Incident
【ゼロ】が枢木スザクを保護し、運転手ととも高架下へとワイヤーを伝って逃げる。
それを阻止しようとライフルを構えたサザーランドに、ジェレミア卿が制止した。
「…!私の命令に従えないのか!?いいな、全部隊に徹底させろ、全力をあげて奴らを見逃すんだ!」
その文法的におかしな言い回しの命令に、内輪揉めめいた騒ぎがまきおこり、まんまと【ゼロ】と枢木スザクは待機していた民間作業用ナイトメアに乗り、道路上の騒ぎを尻目に闇へと消えていった。

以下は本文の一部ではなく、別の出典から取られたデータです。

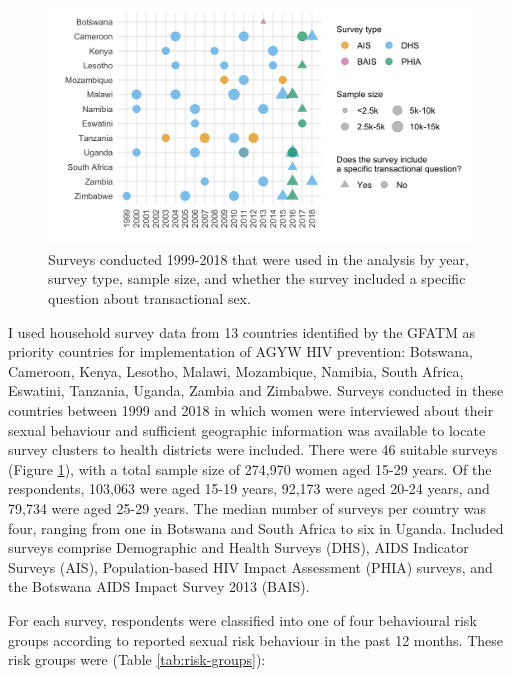 \documentclass[a4paper, nobind]{templates/ociamthesis}
\begin{document}
\begin{figure}

{\centering \includegraphics[width=0.95\linewidth]{resources/multi-agyw/20230627-144735-3da88508/depends/available-surveys} 

}

\caption{Surveys conducted 1999-2018 that were used in the analysis by year, survey type, sample size, and whether the survey included a specific question about transactional sex.}\label{fig:available-surveys}
\end{figure}

I used household survey data from 13 countries identified by the GFATM as priority countries for implementation of AGYW HIV prevention: Botswana, Cameroon, Kenya, Lesotho, Malawi, Mozambique, Namibia, South Africa, Eswatini, Tanzania, Uganda, Zambia and Zimbabwe.
Surveys conducted in these countries between 1999 and 2018 in which women were interviewed about their sexual behaviour and sufficient geographic information was available to locate survey clusters to health districts were included.
There were 46 suitable surveys (Figure \ref{fig:available-surveys}), with a total sample size of 274,970 women aged 15-29 years.
Of the respondents, 103,063 were aged 15-19 years, 92,173 were aged 20-24 years, and 79,734 were aged 25-29 years.
The median number of surveys per country was four, ranging from one in Botswana and South Africa to six in Uganda.
Included surveys comprise Demographic and Health Surveys (DHS), AIDS Indicator Surveys (AIS), Population-based HIV Impact Assessment (PHIA) surveys, and the Botswana AIDS Impact Survey 2013 (BAIS).

For each survey, respondents were classified into one of four behavioural risk groups according to reported sexual risk behaviour in the past 12 months.
These risk groups were (Table \ref{tab:risk-groups}):
\end{document}
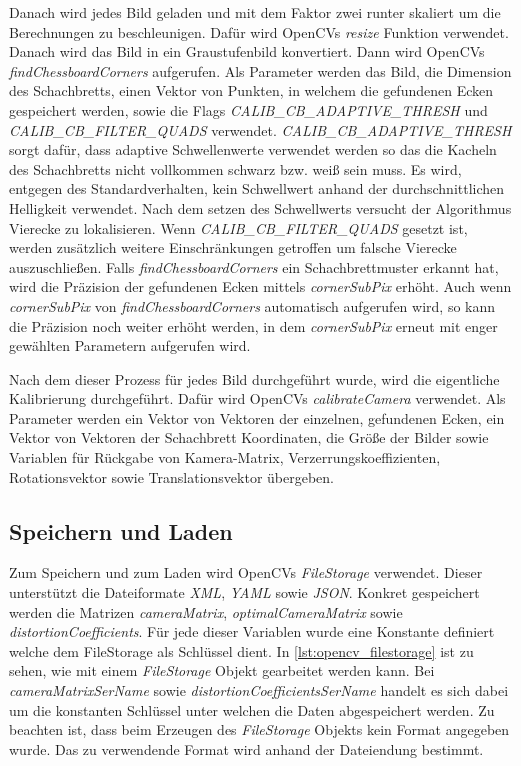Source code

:Danach wird jedes Bild geladen und mit dem Faktor zwei runter skaliert um die Berechnungen zu beschleunigen.
Dafür wird OpenCVs \emph{resize} Funktion verwendet.
Danach wird das Bild in ein Graustufenbild konvertiert.
Dann wird OpenCVs \emph{findChessboardCorners} aufgerufen.
Als Parameter werden das Bild, die Dimension des Schachbretts, einen Vektor von Punkten, in welchem die gefundenen Ecken gespeichert werden, sowie die Flags \emph{CALIB\_CB\_ADAPTIVE\_THRESH} und \emph{CALIB\_CB\_FILTER\_QUADS} verwendet.
\emph{CALIB\_CB\_ADAPTIVE\_THRESH} sorgt dafür, dass adaptive Schwellenwerte verwendet werden so das die Kacheln des Schachbretts nicht vollkommen schwarz bzw. weiß sein muss.
Es wird, entgegen des Standardverhalten, kein Schwellwert anhand der durchschnittlichen Helligkeit verwendet.
Nach dem setzen des Schwellwerts versucht der Algorithmus Vierecke zu lokalisieren.
Wenn \emph{CALIB\_CB\_FILTER\_QUADS} gesetzt ist, werden zusätzlich weitere Einschränkungen getroffen um falsche Vierecke auszuschließen.
Falls \emph{findChessboardCorners} ein Schachbrettmuster erkannt hat, wird die Präzision der gefundenen Ecken mittels \emph{cornerSubPix} erhöht.
Auch wenn \emph{cornerSubPix} von \emph{findChessboardCorners} automatisch aufgerufen wird, so kann die Präzision noch weiter erhöht werden, in dem \emph{cornerSubPix} erneut mit enger gewählten Parametern aufgerufen wird.

Nach dem dieser Prozess für jedes Bild durchgeführt wurde, wird die eigentliche Kalibrierung durchgeführt.
Dafür wird OpenCVs \emph{calibrateCamera} verwendet.
Als Parameter werden ein Vektor von Vektoren der einzelnen, gefundenen Ecken, ein Vektor von Vektoren der Schachbrett Koordinaten, die Größe der Bilder sowie Variablen für Rückgabe von Kamera-Matrix, Verzerrungskoeffizienten, Rotationsvektor sowie Translationsvektor übergeben.



\subsection{Speichern und Laden}\label{sec:calibration-load-save}
Zum Speichern und zum Laden wird OpenCVs \emph{FileStorage} verwendet.
Dieser unterstützt die Dateiformate \emph{XML}, \emph{YAML} sowie \emph{JSON}.
Konkret gespeichert werden die Matrizen \emph{cameraMatrix}, \emph{optimalCameraMatrix} sowie \emph{distortionCoefficients}.
Für jede dieser Variablen wurde eine Konstante definiert welche dem FileStorage als Schlüssel dient.
In \autoref{lst:opencv_filestorage} ist zu sehen, wie mit einem \emph{FileStorage} Objekt gearbeitet werden kann.
Bei \emph{cameraMatrixSerName} sowie \emph{distortionCoefficientsSerName} handelt es sich dabei um die konstanten Schlüssel unter welchen die Daten abgespeichert werden.
Zu beachten ist, dass beim Erzeugen des \emph{FileStorage} Objekts kein Format angegeben wurde.
Das zu verwendende Format wird anhand der Dateiendung bestimmt.

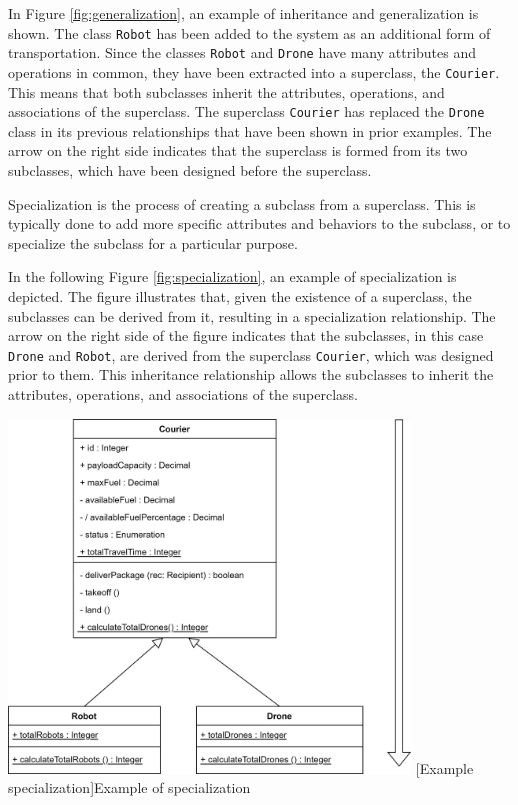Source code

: \documentclass[
	12pt,
    a4paper,
    egregdoesnotlikesansseriftitles, %
    toc=chapterentrywithdots,
    oneside, openany,
    titlepage,
    parskip=half,
    headings=normal,  %
    listof=totoc,
    bibliography=totocnumbered,
    index=totoc,
    captions=tableheading,  %
    listof=flat,
    numbers=noenddot, %
    final]
    {scrbook}
\begin{document}
In Figure \ref{fig:generalization}, an example of inheritance and generalization is shown. 
The class \texttt{Robot} has been added to the system as an additional form of transportation. 
Since the classes \texttt{Robot} and \texttt{Drone} have many attributes and operations in common, they have been extracted into a superclass, the \texttt{Courier}.
This means that both subclasses inherit the attributes, operations, and associations of the superclass. 
The superclass \texttt{Courier} has replaced the \texttt{Drone} class in its previous relationships that have been shown in prior examples.
The arrow on the right side indicates that the superclass is formed from its two subclasses, which have been designed before the superclass.



Specialization is the process of creating a subclass from a superclass. This is typically done to add more specific attributes and behaviors to the subclass, or to specialize the subclass for a particular purpose.

In the following Figure \ref{fig:specialization}, an example of specialization is depicted. The figure illustrates that, given the existence of a superclass, the subclasses can be derived from it, resulting in a specialization relationship. 
The arrow on the right side of the figure indicates that the subclasses, in this case \texttt{Drone} and \texttt{Robot}, are derived from the superclass \texttt{Courier}, which was designed prior to them. 
This inheritance relationship allows the subclasses to inherit the attributes, operations, and associations of the superclass.



\vspace{1em}
\begin{minipage}{\linewidth}
	\centering
	\includegraphics[width=0.8\textwidth]{figures/inheritance/specialization.jpg}
	[Example specialization]{Example of specialization}
	\label{fig:specialization}
\end{minipage}
\vspace{1em}
\end{document}
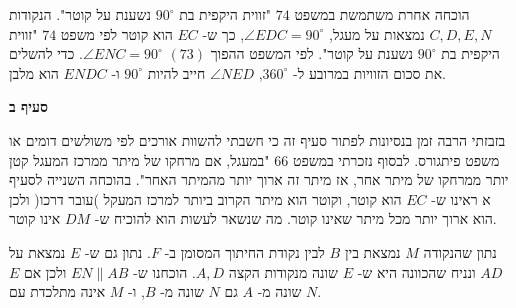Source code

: \documentclass[12pt,a4paper]{article}
\begin{document}
\begin{center}
\end{center}
הוכחה אחרת משתמשת במשפט
$74$
"זווית היקפית בת 
$90^\circ$
נשענת על קוטר". הנקודות
$C,D,E,N$
נמצאות על מעגל, 
$\angle EDC=90^\circ$,
כך ש-%
$EC$
הוא קוטר לפי משפט
$74$
"זווית היקפית בת
$90^\circ$
נשענת על קוטר". לפי המשפט ההפוך
$(73)$
$\angle ENC=90^\circ$.
כדי להשלים את סכום הזוויות במרובע ל-%
$360^\circ$,
$\angle NED$
חייב להיות 
$90^\circ$
ו-%
$ENDC$
הוא מלבן.


\textbf{סעיף ב}

בזבזתי הרבה זמן בנסיונות לפתור סעיף זה כי חשבתי להשוות אורכים לפי משולשים דומים או משפט פיתגורס. לבסוף נזכרתי במשפט
$66$
"במעגל, אם מרחקו של מיתר ממרכז המעגל קטן יותר ממרחקו של מיתר אחר, אז מיתר זה ארוך יותר מהמיתר האחר". בהוכחה השנייה לסעיף א ראינו ש-%
$EC$
הוא קוטר, וקוטר הוא מיתר הקרוב ביותר למרכז המעקל )עובר דרכו( ולכן הוא ארוך יותר מכל מיתר שאינו קוטר. מה שנשאר לעשות הוא להוכיח ש-%
$DM$
אינו קוטר.

נתון שהנקודה
$M$
נמצאת בין 
$B$
לבין נקודת החיתוך המסומן ב-%
$F$.
נתון גם ש-%
$E$
נמצאת על
$AD$
ונניח שהכוונה היא ש-%
$E$
שונה מנקודות הקצה
$A,D$.
הוכחנו ש-%
$EN\|AB$
ולכן אם 
$E$
שונה מ-%
$A$
גם
$N$
שונה מ-%
$B$,
ו-%
$M$
אינה מתלכדת עם
$N$.
\vspace{-4mm}
\end{document}
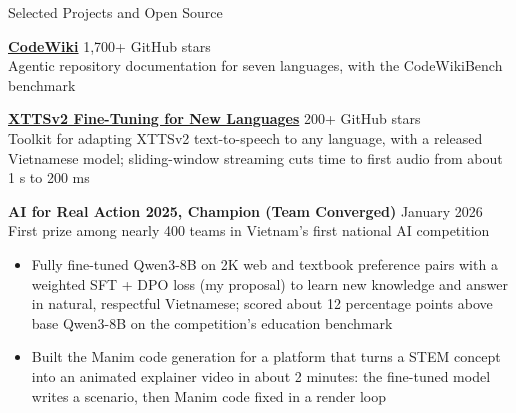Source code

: \documentclass{resume} %
\begin{document}
\begin{rSection}{Selected Projects and Open Source}

\textbf{\href{https://github.com/FSoft-AI4Code/CodeWiki}{CodeWiki}}
\hfill 1,700+ GitHub stars\\
Agentic repository documentation for seven languages, with the CodeWikiBench benchmark

\vspace{0.15em}

\textbf{\href{https://github.com/anhnh2002/XTTSv2-Finetuning-for-New-Languages}
{XTTSv2 Fine-Tuning for New Languages}}
\hfill 200+ GitHub stars\\
Toolkit for adapting XTTSv2 text-to-speech to any language, with a released Vietnamese
model; sliding-window streaming cuts time to first audio from about 1 s to 200 ms

\vspace{0.15em}

\textbf{AI for Real Action 2025, Champion (Team Converged)}
\hfill January 2026\\
First prize among nearly 400 teams in Vietnam's first national AI competition

\begin{itemize}[leftmargin=1.5em,itemsep=0em,topsep=0.1em]
    \item Fully fine-tuned Qwen3-8B on 2K web and textbook preference pairs with a
    weighted SFT + DPO loss (my proposal) to learn new knowledge and answer in
    natural, respectful Vietnamese; scored about 12 percentage points above base
    Qwen3-8B on the competition's education benchmark
    \item Built the Manim code generation for a platform that turns a STEM concept
    into an animated explainer video in about 2 minutes: the fine-tuned model
    writes a scenario, then Manim code fixed in a render loop
\end{itemize}

\end{rSection}

\end{document}
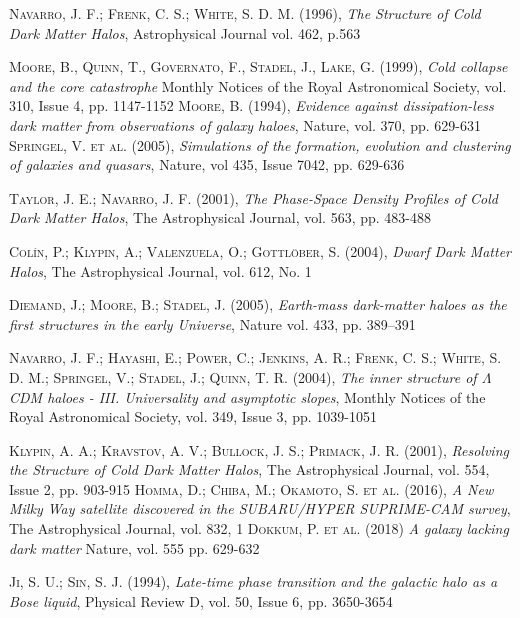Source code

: \documentclass[a4paper,openright,12pt]{book}
\begin{document}
\begin{thebibliography}{a}

 \textsc{Navarro, J. F.; Frenk, C. S.; White, S. D. M. (1996)},
\textit{The Structure of Cold Dark Matter Halos},
Astrophysical Journal vol. 462, p.563

 \textsc{Moore, B., Quinn, T., Governato, F., Stadel, J., Lake, G. (1999)},
\textit{Cold collapse and the core catastrophe}
Monthly Notices of the Royal Astronomical Society, vol. 310, Issue 4, pp. 1147-1152
 \textsc{Moore, B. (1994)},
\textit{Evidence against dissipation-less dark matter from observations of galaxy haloes},
Nature, vol. 370, pp. 629-631 
 \textsc{Springel, V. et al. (2005)},
\textit{Simulations of the formation, evolution and clustering of galaxies and quasars},
Nature, vol 435, Issue 7042, pp. 629-636

\textsc{Taylor, J. E.; Navarro, J. F. (2001)},
\textit{The Phase-Space Density Profiles of Cold Dark Matter Halos},
The Astrophysical Journal, vol. 563, pp. 483-488

\textsc{Colín, P.; Klypin, A.; Valenzuela, O.; Gottlöber, S. (2004)},
\textit{Dwarf Dark Matter Halos},
The Astrophysical Journal, vol. 612, No. 1

\textsc{Diemand, J.; Moore, B.; Stadel, J. (2005)},
\textit{Earth-mass dark-matter haloes as the first structures in the early Universe},
Nature vol. 433, pp. 389–391

 \textsc{Navarro, J. F.; Hayashi, E.; Power, C.; Jenkins, A. R.; Frenk, C. S.; White, S. D. M.; Springel, V.; Stadel, J.; Quinn, T. R. (2004)}, 
\textit{The inner structure of $\Lambda$CDM haloes - III. Universality and asymptotic slopes}, 
Monthly Notices of the Royal Astronomical Society, vol. 349, Issue 3, pp. 1039-1051

 \textsc{Klypin, A. A.; Kravstov, A. V.; Bullock, J. S.; Primack, J. R. (2001)},
\textit{Resolving the Structure of Cold Dark Matter Halos},
The Astrophysical Journal, vol. 554, Issue 2, pp. 903-915
 \textsc{Homma, D.; Chiba, M.; Okamoto, S. et al. (2016)},
\textit{A New Milky Way satellite discovered in the SUBARU/HYPER SUPRIME-CAM survey},
The Astrophysical Journal, vol. 832, 1
 \textsc{Dokkum, P. et al. (2018)}
\textit{A galaxy lacking dark matter}
Nature, vol. 555 pp. 629-632

 \textsc{Ji, S. U.; Sin, S. J. (1994)},
\textit{Late-time phase transition and the galactic halo as a Bose liquid},
Physical Review D, vol. 50, Issue 6, pp. 3650-3654 


\end{thebibliography}
\end{document}
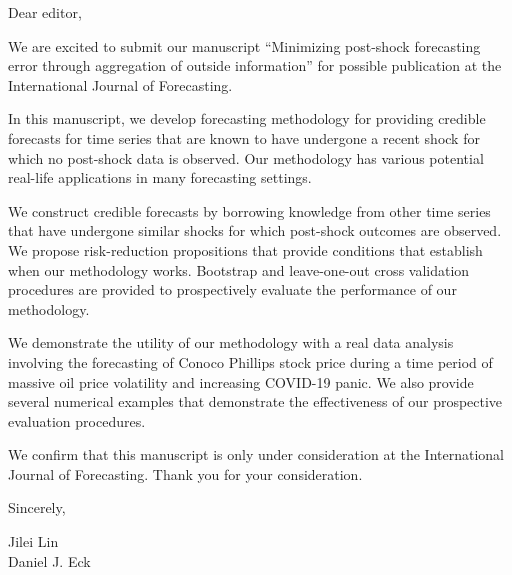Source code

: \documentclass[11pt]{article}
\begin{document}
\footnotesize

\normalsize 


Dear editor,

We are excited to submit our manuscript ``Minimizing post-shock forecasting error through aggregation of outside information'' for possible publication at the International Journal of Forecasting. 

In this manuscript, we  develop forecasting methodology for providing credible forecasts for time series that are known to have undergone a recent shock for which no post-shock data is observed. Our methodology has various potential real-life applications in many forecasting settings. 

We construct credible forecasts by borrowing knowledge from other time series that have undergone similar shocks for which post-shock outcomes are observed. We propose risk-reduction propositions that provide conditions that establish when our methodology works. Bootstrap and leave-one-out cross validation procedures are provided to prospectively evaluate the performance of our methodology. 

We demonstrate the utility of our methodology with a real data analysis involving the forecasting of Conoco Phillips stock price during a time period of massive oil price volatility and increasing COVID-19 panic. We also provide several numerical examples that demonstrate the effectiveness of our prospective evaluation procedures. 

We confirm that this manuscript is only under consideration at the International Journal of Forecasting. Thank you for your consideration.

Sincerely,

Jilei Lin \\
Daniel J. Eck 
\end{document}
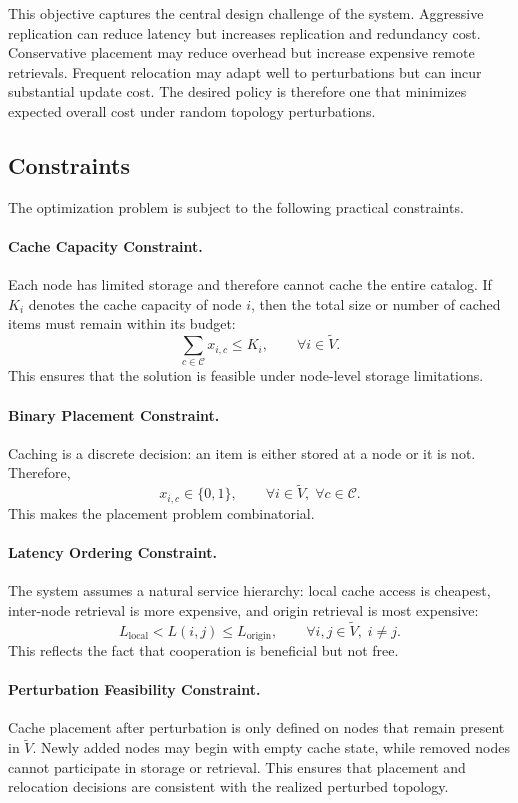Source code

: This objective captures the central design challenge of the system. Aggressive replication can reduce latency but increases replication and redundancy cost. Conservative placement may reduce overhead but increase expensive remote retrievals. Frequent relocation may adapt well to perturbations but can incur substantial update cost. The desired policy is therefore one that minimizes expected overall cost under random topology perturbations.

\subsection{Constraints}

The optimization problem is subject to the following practical constraints.

\paragraph{Cache Capacity Constraint.}
Each node has limited storage and therefore cannot cache the entire catalog. If \(K_i\) denotes the cache capacity of node \(i\), then the total size or number of cached items must remain within its budget:
\[
\sum_{c \in \mathcal{C}} x_{i,c} \le K_i,
\qquad \forall i \in \tilde{V}.
\]
This ensures that the solution is feasible under node-level storage limitations.

\paragraph{Binary Placement Constraint.}
Caching is a discrete decision: an item is either stored at a node or it is not. Therefore,
\[
x_{i,c} \in \{0,1\},
\qquad \forall i \in \tilde{V},\; \forall c \in \mathcal{C}.
\]
This makes the placement problem combinatorial.

\paragraph{Latency Ordering Constraint.}
The system assumes a natural service hierarchy: local cache access is cheapest, inter-node retrieval is more expensive, and origin retrieval is most expensive:
\[
L_{\text{local}} < L(i,j) \le L_{\text{origin}},
\qquad \forall i,j \in \tilde{V},\; i \neq j.
\]
This reflects the fact that cooperation is beneficial but not free.

\paragraph{Perturbation Feasibility Constraint.}
Cache placement after perturbation is only defined on nodes that remain present in \(\tilde{V}\). Newly added nodes may begin with empty cache state, while removed nodes cannot participate in storage or retrieval. This ensures that placement and relocation decisions are consistent with the realized perturbed topology.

…数時間後、【ゼロ】とともに逃走、いや救出された枢木スザクは、自ら出頭してきたという。
彼の冤罪は、【ゼロ】により晴れた。
だが、今回の事件で軍内部、特に純血派にはジェレミア卿に対する疑惑という名のシコリが残された。
この事件で初めて姿を現した【ゼロ】に、私と弟はひどく興味をそそられた。
「凄いことをするひとがいるんだね」
夜眠る前、弟は興奮した顔で私に告げた。
弟の言葉に私は頷いた。
このときまだ、自分が【ゼロ】と関わることなど考えられず、ただ単に面白い人物が現れたくらいにしか思わなかった。